The design of a product is often the main reason that consumers chose it over others. Industrial design rights protect the appearance of a product, which results from attributes such as its shape, colours or materials. The EU has harmonised industrial design protection across EU countries and introduced the Community design that offers unitary protection across the EU through a single procedure.
Design-intensive industries play a vital role in the EU economy. A study by the Office for Harmonization in the Internal Market/European Patent Office estimated that they generated 12.2% of EU employment and 12.8% of EU GDP in 2013. Design is increasingly recognised as key to bringing ideas to the market and transforming them into user-friendly and appealing products or services.
Design is important for consumers who often choose a product based on how it looks. Well-designed products create an important competitive advantage for producers and companies that invest in design tend to be more profitable and grow faster.
In order to encourage producers to invest in designs, there needs to be accessible, modern and effective legal protection for their design rights. Currently, there is a broad range of legal tools to protect designs at national and EU level. This gives right holders flexibility and a choice of protection that can be used according to their needs.
To ensure better coexistence and consistency of the systems of design protection in individual EU countries, the EU adopted Directive 98/71/EC on the legal protection of designs in 1998. The objective of the Design Directive is to ensure that registered design rights give the right holder equivalent protection in all EU countries.
Limiting design protection to the territory of individual EU countries could have led to a division of the internal market and would have constituted an obstacle to the free movement of goods. To prevent this, a unitary design right was established by Regulation No 6/2002 on Community design in 2002.
The Regulation brought into being a one-off, inexpensive procedure for registering designs with the Office for Harmonization of the Internal Market (OHIM). Those registering designs are granted the exclusive rights to use the design and to prevent any third party from using it anywhere in the EU for up to 25 years.
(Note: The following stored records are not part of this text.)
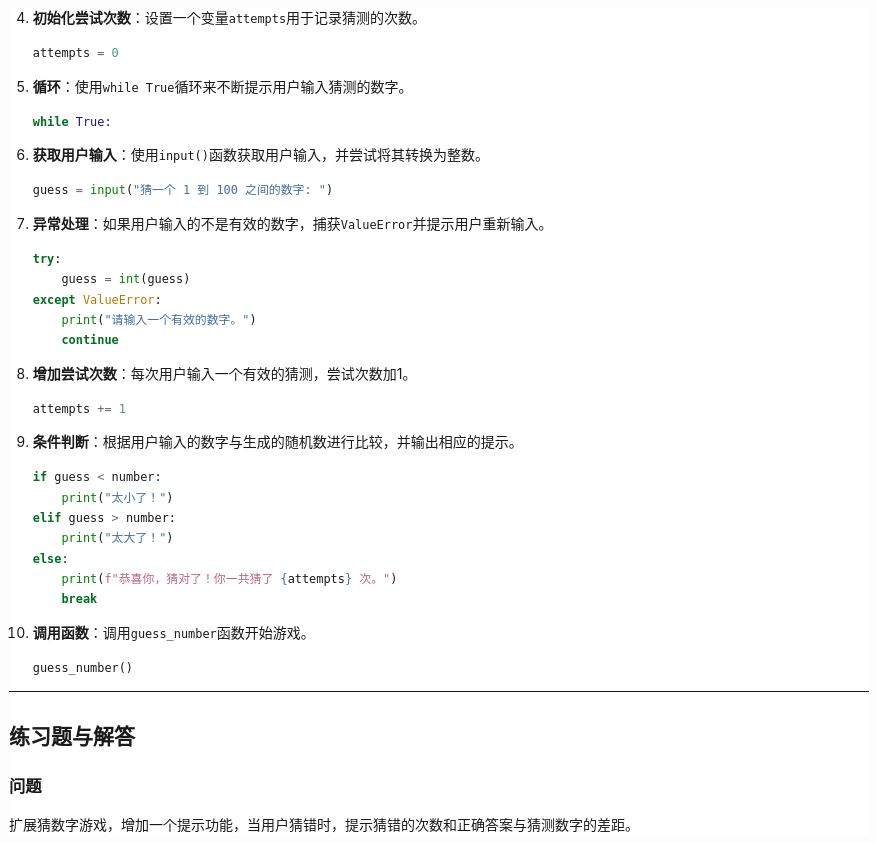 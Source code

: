 4. **初始化尝试次数**：设置一个变量`attempts`用于记录猜测的次数。

   ```python
   attempts = 0
   ```

5. **循环**：使用`while True`循环来不断提示用户输入猜测的数字。

   ```python
   while True:
   ```

6. **获取用户输入**：使用`input()`函数获取用户输入，并尝试将其转换为整数。

   ```python
   guess = input("猜一个 1 到 100 之间的数字: ")
   ```

7. **异常处理**：如果用户输入的不是有效的数字，捕获`ValueError`并提示用户重新输入。

   ```python
   try:
       guess = int(guess)
   except ValueError:
       print("请输入一个有效的数字。")
       continue
   ```

8. **增加尝试次数**：每次用户输入一个有效的猜测，尝试次数加1。

   ```python
   attempts += 1
   ```

9. **条件判断**：根据用户输入的数字与生成的随机数进行比较，并输出相应的提示。

   ```python
   if guess < number:
       print("太小了！")
   elif guess > number:
       print("太大了！")
   else:
       print(f"恭喜你，猜对了！你一共猜了 {attempts} 次。")
       break
   ```

10. **调用函数**：调用`guess_number`函数开始游戏。

    ```python
    guess_number()
    ```

---

## 练习题与解答

### 问题

扩展猜数字游戏，增加一个提示功能，当用户猜错时，提示猜错的次数和正确答案与猜测数字的差距。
The Regulation also provided for 'Unregistered Community Designs' that under certain conditions can also benefit from protection from deliberate copying without prior registration with the OHIM. In both cases, to be eligible for protection, designs must be new and must have an individual character. The aim of the Community design system is to ensure accessible design protection that suits the needs of all types of enterprises in the EU.
In 2007, the EU acceded to the Geneva Act of the Hague Agreement on the international registration of industrial designs. This agreement allows applicants to register a design in countries that are party to the Hague Agreement with a single application to the World Intellectual Property Organization.
Accession to the Agreement allows EU companies to obtain design protection not only throughout the EU with the Community Design, but also in the countries which are party to the Geneva Act. It simplifies procedures, reduces the costs for international protection and makes administration easier.
In 2014, the Commission launched a comprehensive legal and economic evaluation of the overall functioning of the design protection systems. The current legislative framework, which dates back to 1998 (the Design Directive) and 2001 (the Community Design Regulation), foresees the need for the Commission to carry out such an evaluation, the results of which are foreseen for the beginning of 2016.
In the framework of this evaluation, an external contractor presented the Economic review on industrial design in Europe at the beginning of 2015. The study provides information on the general characteristics of design-intensive industries in Europe, on the type of IPR being used to protect designs and on is the economic rationale behind using some IPRs more often than others. Moreover, the study looks at factors that determine when an industrial design protection sensu stricto is sought and assessed whether the existing legal framework fulfils its objectives, i.e. constitutes an economically effective tool which facilitates design activities. In the context of the review the study touched upon the economic consequences of the non-harmonisation of the rules governing spare parts design protection in Europe, as well as the latest developments related to design protection, e.g. 3D printing.
The findings of the Economic review on industrial design in Europe and the conclusions of the ongoing Legal review on industrial design, which should be finalised at the beginning of 2016, will feed into the overall evaluation on design protection in the EU.
The information and views set out in this study are those of the authors. They do not reflect the official opinion of the Commission nor are binding upon the Commission.
The Commission does not guarantee the accuracy of the data included in this study. Neither the Commission nor any person acting on the Commission’s behalf may be held responsible for the use which may be made of the information contained therein.